In all the years that I’ve spent researching and experimenting with my diet (otherwise known as “trying to figure out why I used to feel like a 400-pound, 98-year-old woman with a hangover so much of the time”), one of the biggest lessons I’ve learned is the difference between “regular” hunger and “cravings” hunger. Because my blood sugar was always so out of whack and I was eating foods that caused addictive reactions, I always thought that being hungry went hand-in-hand with experiencing insane cravings that led you to lose all self control and start shoveling whatever food was nearby into your mouth as fast as you could. Now that I’ve cut out the foods that throw off my system, I can be hungry and make reasonable decisions about what I eat and how much of it I eat.

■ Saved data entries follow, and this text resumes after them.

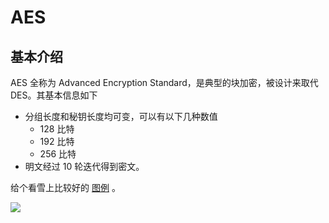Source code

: # AES

## 基本介绍

AES 全称为 Advanced Encryption Standard，是典型的块加密，被设计来取代 DES。其基本信息如下

-   分组长度和秘钥长度均可变，可以有以下几种数值
    - 128 比特
    - 192 比特
    - 256 比特
-   明文经过 10 轮迭代得到密文。

给个看雪上比较好的 [图例](http://bbs.pediy.com/thread-90722.htm) 。

![](/crypto/symmetric/figure/aes_details.jpg)
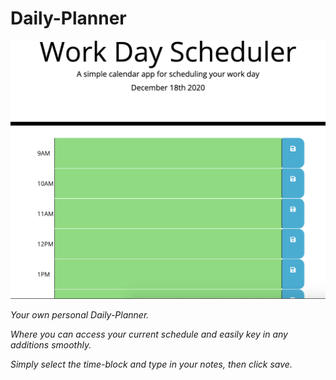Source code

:# Daily-Planner
![Daily Planner](images/Daily-Planner.png)

_Your own personal Daily-Planner._

_Where you can access your current schedule and easily key in any additions smoothly._

_Simply select the time-block and type in your notes, then click save._

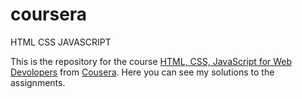 # coursera
HTML CSS JAVASCRIPT

This is the repository for the course [HTML, CSS, JavaScript for Web Devolopers](https://www.coursera.org/learn/html-css-javascript-for-web-developers) from [Cousera](https://www.coursera.org/).
Here you can see my solutions to the assignments.
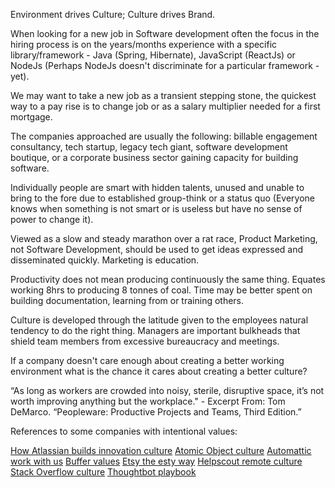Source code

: Environment drives Culture; Culture drives Brand.

When looking for a new job in Software development often the focus in the hiring process is on the years/months experience with a specific library/framework - Java (Spring, Hibernate), JavaScript (ReactJs) or NodeJs (Perhaps NodeJs doesn't discriminate for a particular framework - yet).

We may want to take a new job as a transient stepping stone, the quickest way to a pay rise is to change job or as a salary multiplier needed for a first mortgage.

The companies approached are usually the following: billable engagement consultancy, tech startup, legacy tech giant, software development boutique, or a corporate business sector gaining capacity for building software.

Individually people are smart with hidden talents, unused and unable to bring to the fore due to established group-think or a status quo (Everyone knows when something is not smart or is useless but have no sense of power to change it).

Viewed as a slow and steady marathon over a rat race, Product Marketing, not Software Development, should be used to get ideas expressed and disseminated quickly. Marketing is education.

Productivity does not mean producing continuously the same thing. Equates working 8hrs to producing 8 tonnes of coal. Time may be better spent on building documentation, learning from or training others.

Culture is developed through the latitude given to the employees natural tendency to do the right thing. Managers are important bulkheads that shield team members from excessive bureaucracy and meetings.

If a company doesn't care enough about creating a better working environment what is the chance it cares about creating a better culture?

“As long as workers are crowded into noisy, sterile, disruptive space, it’s not worth improving anything but the workplace." - Excerpt From: Tom DeMarco. “Peopleware: Productive Projects and Teams, Third Edition.”

References to some companies with intentional values:

[How Atlassian builds innovation culture](https://blogs.atlassian.com/2015/11/how-atlassian-builds-innovation-culture/)
[Atomic Object culture](https://atomicobject.com/culture)
[Automattic work with us](https://automattic.com/work-with-us/)
[Buffer values](https://open.buffer.com/buffer-values/)
[Etsy the esty way](https://codeascraft.com/2012/02/13/the-etsy-way/)
[Helpscout remote culture](https://www.helpscout.net/blog/remote-culture/)
[Stack Overflow culture](https://blog.stackoverflow.com/company/culture/)
[Thoughtbot playbook](http://playbook.thoughtbot.com)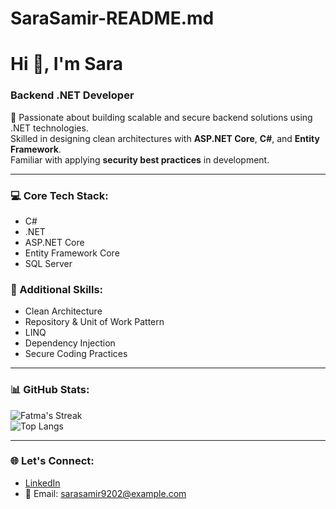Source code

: # SaraSamir-README.md
# Hi 👋, I'm Sara  
### Backend .NET Developer  

🚀 Passionate about building scalable and secure backend solutions using .NET technologies.  
Skilled in designing clean architectures with **ASP.NET Core**, **C#**, and **Entity Framework**.  
Familiar with applying **security best practices** in development.  

---

### 💻 Core Tech Stack:
- C#  
- .NET  
- ASP.NET Core  
- Entity Framework Core  
- SQL Server  

### 🔧 Additional Skills:
- Clean Architecture  
- Repository & Unit of Work Pattern  
- LINQ  
- Dependency Injection  
- Secure Coding Practices  

---

### 📊 GitHub Stats:
![Fatma's Streak](https://github-readme-streak-stats.herokuapp.com/?user=YourGitHubUsername&theme=tokyonight)  
![Top Langs](https://github-readme-stats.vercel.app/api/top-langs/?username=YourGitHubUsername&layout=compact&theme=tokyonight)  

---

### 🌐 Let's Connect:
- [LinkedIn]([https://www.linkedin.com/in/your-profile](https://www.linkedin.com/in/sara-samir-elghazally?utm_source=share&utm_campaign=share_via&utm_content=profile&utm_medium=android_app))  
- 📧 Email: sarasamir9202@example.com  
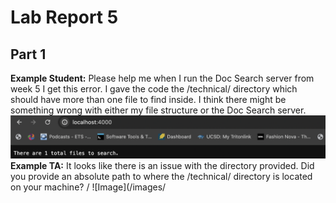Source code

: # Lab Report 5
## Part 1
**Example Student:** Please help me when I run the Doc Search server from week 5 I get this error. I gave the code the /technical/ directory which should have more than one file to find inside. I think there might be something wrong with either my file structure or the Doc Search server.
![Image](/images/lr9.1.png)
**Example TA:** It looks like there is an issue with the directory provided. Did you provide an absolute path to where the /technical/ directory is located on your machine? /
![Image](/images/
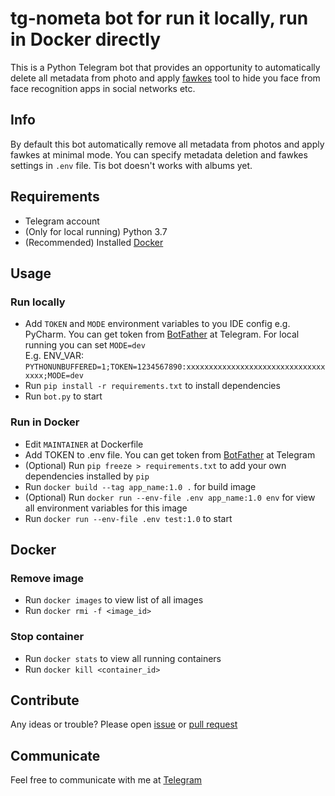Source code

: # tg-nometa bot for run it locally, run in Docker directly
This is a Python Telegram bot that provides an opportunity to automatically delete all metadata from photo and apply [fawkes](https://github.com/Shawn-Shan/fawkes) tool to hide you face from face recognition apps in social networks etc.

## Info
By default this bot automatically remove all metadata from photos and apply fawkes at minimal mode. You can specify metadata deletion and fawkes settings in `.env` file. Tis bot doesn't works with albums yet. 

## Requirements
* Telegram account
* (Only for local running) Python 3.7
* (Recommended) Installed [Docker](https://www.docker.com/)

## Usage

### Run locally
* Add `TOKEN` and `MODE` environment variables to you IDE config e.g. PyCharm. You can get token from [BotFather](https://www.t.me/BotFather) at Telegram. For local running you can set `MODE=dev`<br> E.g. ENV_VAR: `PYTHONUNBUFFERED=1;TOKEN=1234567890:xxxxxxxxxxxxxxxxxxxxxxxxxxxxxxxxxxx;MODE=dev`
* Run `pip install -r requirements.txt` to install dependencies
* Run `bot.py` to start

### Run in Docker
* Edit `MAINTAINER` at Dockerfile
* Add TOKEN to .env file. You can get token from [BotFather](https://www.t.me/BotFather) at Telegram
* (Optional) Run `pip freeze > requirements.txt` to add your own dependencies installed by `pip`
* Run `docker build --tag app_name:1.0 .` for build image
* (Optional) Run `docker run --env-file .env app_name:1.0 env` for view all environment variables for this image
* Run `docker run --env-file .env test:1.0` to start

## Docker
### Remove image
* Run `docker images` to view list of all images
* Run `docker rmi -f <image_id>`

### Stop container 
* Run `docker stats` to view all running containers
* Run `docker kill <container_id>`

## Contribute
Any ideas or trouble? Please open [issue](https://github.com/sigseg5/nometa-tg/issues) 
or [pull request](https://github.com/sigseg5/nometa-tg/pulls) 

## Communicate
Feel free to communicate with me at [Telegram](https://t.me/kirill_nk) 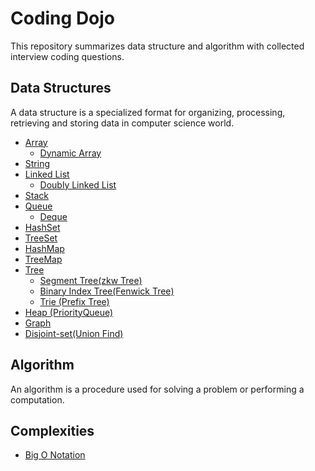 # Coding Dojo
This repository summarizes data structure and algorithm with collected interview coding questions.

## Data Structures

A data structure is a specialized format for organizing, processing, retrieving and storing data in computer science world.

* [Array](./data_structure/array.md)
    * [Dynamic Array](./data_structure/dynamic_array.md)
* [String](./data_structure/string.md)
* [Linked List](./data_structure/linkedlist.md)
    * [Doubly Linked List](./data_structure/doublylinkedlist.md)
* [Stack](./data_structure/stack.md)
* [Queue](./data_structure/queue.md)
    * [Deque](./data_structure/deque.md)
* [HashSet](./data_structure/hashset.md)
* [TreeSet](./data_structure/treeset.md)
* [HashMap](./data_structure/hashmap.md)
* [TreeMap](./data_structure/treemap.md)
* [Tree](./data_structure/tree.md)
    * [Segment Tree(zkw Tree)](./data_structure/segment_tree.md)
    * [Binary Index Tree(Fenwick Tree)](./data_structure/binary_index_tree.md)
    * [Trie (Prefix Tree)](./data_structure/trie.md)
* [Heap (PriorityQueue)](./data_structure/heap.md)
* [Graph](./data_structure/graph.md)
* [Disjoint-set(Union Find)](./data_structure/unionfind.md)

## Algorithm

An algorithm is a procedure used for solving a problem or performing a computation.

## Complexities

* [Big O Notation](BigONotation.md)
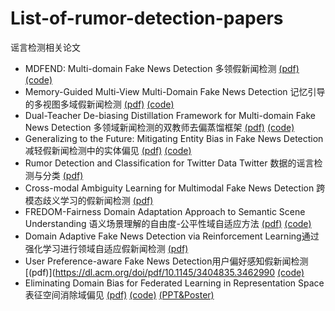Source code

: # List-of-rumor-detection-papers
谣言检测相关论文

- MDFEND: Multi-domain Fake News Detection  多领假新闻检测 [(pdf)](https://dl.acm.org/doi/pdf/10.1145/3459637.3482139) [(code)](https://github.com/kennqiang/MDFEND-Weibo21)
- Memory-Guided Multi-View Multi-Domain Fake News Detection 记忆引导的多视图多域假新闻检测 [(pdf)](https://arxiv.org/pdf/2206.12808) [(code)](https://github.com/ICTMCG/M3FEND)
- Dual-Teacher De-biasing Distillation Framework for Multi-domain Fake News Detection 多领域新闻检测的双教师去偏蒸馏框架 [(pdf)](https://arxiv.org/pdf/2312.01006.pdf) [(code)](https://github.com/ningljy/DTDBD)
- Generalizing to the Future: Mitigating Entity Bias in Fake News Detection 减轻假新闻检测中的实体偏见 [(pdf)](https://dl.acm.org/doi/pdf/10.1145/3477495.3531816) [(code)](https://github.com/ICTMCG/ENDEF-SIGIR2022)
- Rumor Detection and Classification for Twitter Data  Twitter  数据的谣言检测与分类 [(pdf)](https://arxiv.org/pdf/1912.08926)
- Cross-modal Ambiguity Learning for Multimodal Fake News Detection 跨模态歧义学习的假新闻检测 [(pdf)](https://atailab.cn/seminar2022Spring/pdf/2022_WWW_Cross-modal%20Ambiguity%20Learning%20for%20Multimodal%20Fake%20News%20Detection.pdf)
- FREDOM-Fairness Domain Adaptation Approach to Semantic Scene Understanding 语义场景理解的自由度-公平性域自适应方法 [(pdf)](http://openaccess.thecvf.com/content/CVPR2023/papers/Truong_FREDOM_Fairness_Domain_Adaptation_Approach_to_Semantic_Scene_Understanding_CVPR_2023_paper.pdf) [(code)](https://github.com/uark-cviu/FREDOM)
- Domain Adaptive Fake News Detection via Reinforcement Learning通过强化学习进行领域自适应假新闻检测 [(pdf)](https://dl.acm.org/doi/pdf/10.1145/3485447.3512258)
- User Preference-aware Fake News Detection用户偏好感知假新闻检测 [(pdf)](https://dl.acm.org/doi/pdf/10.1145/3404835.3462990 [(code)](https://dl.acm.org/doi/pdf/10.1145/3404835.3462990)
- Eliminating Domain Bias for Federated Learning in Representation Space表征空间消除域偏见 [(pdf)](https://arxiv.org/pdf/2311.14975.pdf) [(code)](https://github.com/TsingZ0/PFLlib) [(PPT&Poster)](https://github.com/TsingZ0/DBE)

I can stop eating when I begin to feel full, and can even go to parties and restaurants without consuming insane amounts of food. It’s amazing.
My advance copy of Amy Welborn‘s new book arrived this week. It’s a memoir titled Wish You Were Here: Travels Through Loss and Hope, and is centered around a trip she and her children took to Sicily after the death of her husband, author Michael Dubruiel. It completely derailed the other book I was half way through. I’d planned to finish my current read before starting on Amy’s, but I was so drawn in by her lucid writing that I couldn’t put it down. I’ll write about it in more detail after I finish it, but my initial reaction is…wow. In the meantime, this is one you’ll want to pre-order on Amazon. Whether or not you’re Catholic, whether or not you’ve experienced great loss, you’ll take something away from this raw, honest memoir.
Can you believe it’s been 10 years since 9/11? Every year I’m caught off guard by how sad this anniversary makes me. You’d think that time would make it easier to think about, but that hasn’t been my experience. One thing I find comforting is to pray for those who died in the tragedy — not just for the repose of their souls, but for their final moments on earth. I wasn’t a believer when it happened, but since God is outside of time, I hope that my prayers may still be worthwhile.